Avoid the UX Krampus: Our Top 5 Articles of 2018
4 min readHave you been a good UX practitioner this year? It’s that season, when the UX Krampus wanders through the internet at night, punishing those responsible for bad UX with a bundle of switches and a large, grungy sack he uses to drag the worst offenders
off to his horrible lair.
Avoid UX Krampus this holiday season with our top five user experience articles of 2018. Read this insight and use it to practice good usability. Let UX Krampus pay a visit to someone else with a frustrating, hard-to-use
digital product. That’s our gift to you this year – five solid pieces on a variety of usability and digital product topics that will keep you on your users’ nice list.
5. Made-Up Personas Don’t Work
A lot of web professionals create user personas. And a lot of them make those personas up. That means their personas are basically worthless for determining the needs and goals of real people. Engage your actual users to help you make your personas. That’s how you get personas that actually work to make your site or app a UX success.

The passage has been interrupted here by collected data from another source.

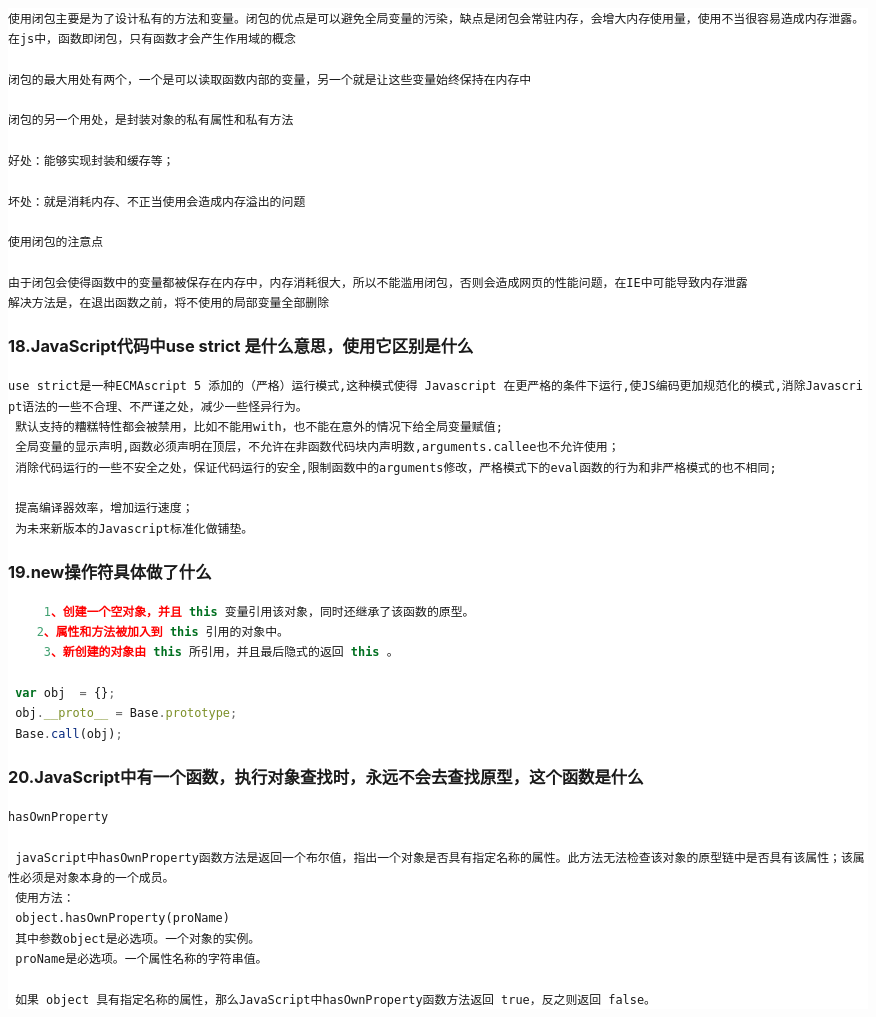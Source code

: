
 ```
使用闭包主要是为了设计私有的方法和变量。闭包的优点是可以避免全局变量的污染，缺点是闭包会常驻内存，会增大内存使用量，使用不当很容易造成内存泄露。在js中，函数即闭包，只有函数才会产生作用域的概念

闭包的最大用处有两个，一个是可以读取函数内部的变量，另一个就是让这些变量始终保持在内存中

闭包的另一个用处，是封装对象的私有属性和私有方法

好处：能够实现封装和缓存等；

坏处：就是消耗内存、不正当使用会造成内存溢出的问题

使用闭包的注意点

由于闭包会使得函数中的变量都被保存在内存中，内存消耗很大，所以不能滥用闭包，否则会造成网页的性能问题，在IE中可能导致内存泄露
解决方法是，在退出函数之前，将不使用的局部变量全部删除
```

### 18.JavaScript代码中use strict 是什么意思，使用它区别是什么

```
use strict是一种ECMAscript 5 添加的（严格）运行模式,这种模式使得 Javascript 在更严格的条件下运行,使JS编码更加规范化的模式,消除Javascript语法的一些不合理、不严谨之处，减少一些怪异行为。
 默认支持的糟糕特性都会被禁用，比如不能用with，也不能在意外的情况下给全局变量赋值;
 全局变量的显示声明,函数必须声明在顶层，不允许在非函数代码块内声明数,arguments.callee也不允许使用；
 消除代码运行的一些不安全之处，保证代码运行的安全,限制函数中的arguments修改，严格模式下的eval函数的行为和非严格模式的也不相同;

 提高编译器效率，增加运行速度；
 为未来新版本的Javascript标准化做铺垫。
```

### 19.new操作符具体做了什么

```js
	 1、创建一个空对象，并且 this 变量引用该对象，同时还继承了该函数的原型。
   	2、属性和方法被加入到 this 引用的对象中。
 	 3、新创建的对象由 this 所引用，并且最后隐式的返回 this 。

 var obj  = {}; 
 obj.__proto__ = Base.prototype;
 Base.call(obj);
```

### 20.JavaScript中有一个函数，执行对象查找时，永远不会去查找原型，这个函数是什么

```
hasOwnProperty

 javaScript中hasOwnProperty函数方法是返回一个布尔值，指出一个对象是否具有指定名称的属性。此方法无法检查该对象的原型链中是否具有该属性；该属性必须是对象本身的一个成员。
 使用方法：
 object.hasOwnProperty(proName)
 其中参数object是必选项。一个对象的实例。
 proName是必选项。一个属性名称的字符串值。

 如果 object 具有指定名称的属性，那么JavaScript中hasOwnProperty函数方法返回 true，反之则返回 false。
```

4. The Dos and Don’ts of Creating Powerful User Personas
Our readers really liked the user personas this year. This article takes “Made-Up Personas Don’t Work” further to explain how to create successful user personas. Follow this advice and you’ll be able to create personas that help determine the correct direction for your digital product.
3. Think User Testing is a Luxury? Ask Airbnb.
In 2018, our office learned about How I Built This, a fantastic podcast from NPR, and our content team listened to the episode with Airbnb co-founder Joe Gebbia. He explained that in the early days, they had ended up observing their customers try to use the Airbnb app. Then they fixed the (very large) issues their users had uncovered. Folks, they had accidentally discovered user testing and it saved the company.
In a nutshell: The previous app was a mess. It was complicated. Customers were leaving over it. Once Airbnb fixed the issues, customers and revenue skyrocketed. They were able to get investors. And now you can rent a treehouse in downtown Atlanta or an over-sea bungalow in Bora Bora. Go read our article and listen to the episode – it really is a great story.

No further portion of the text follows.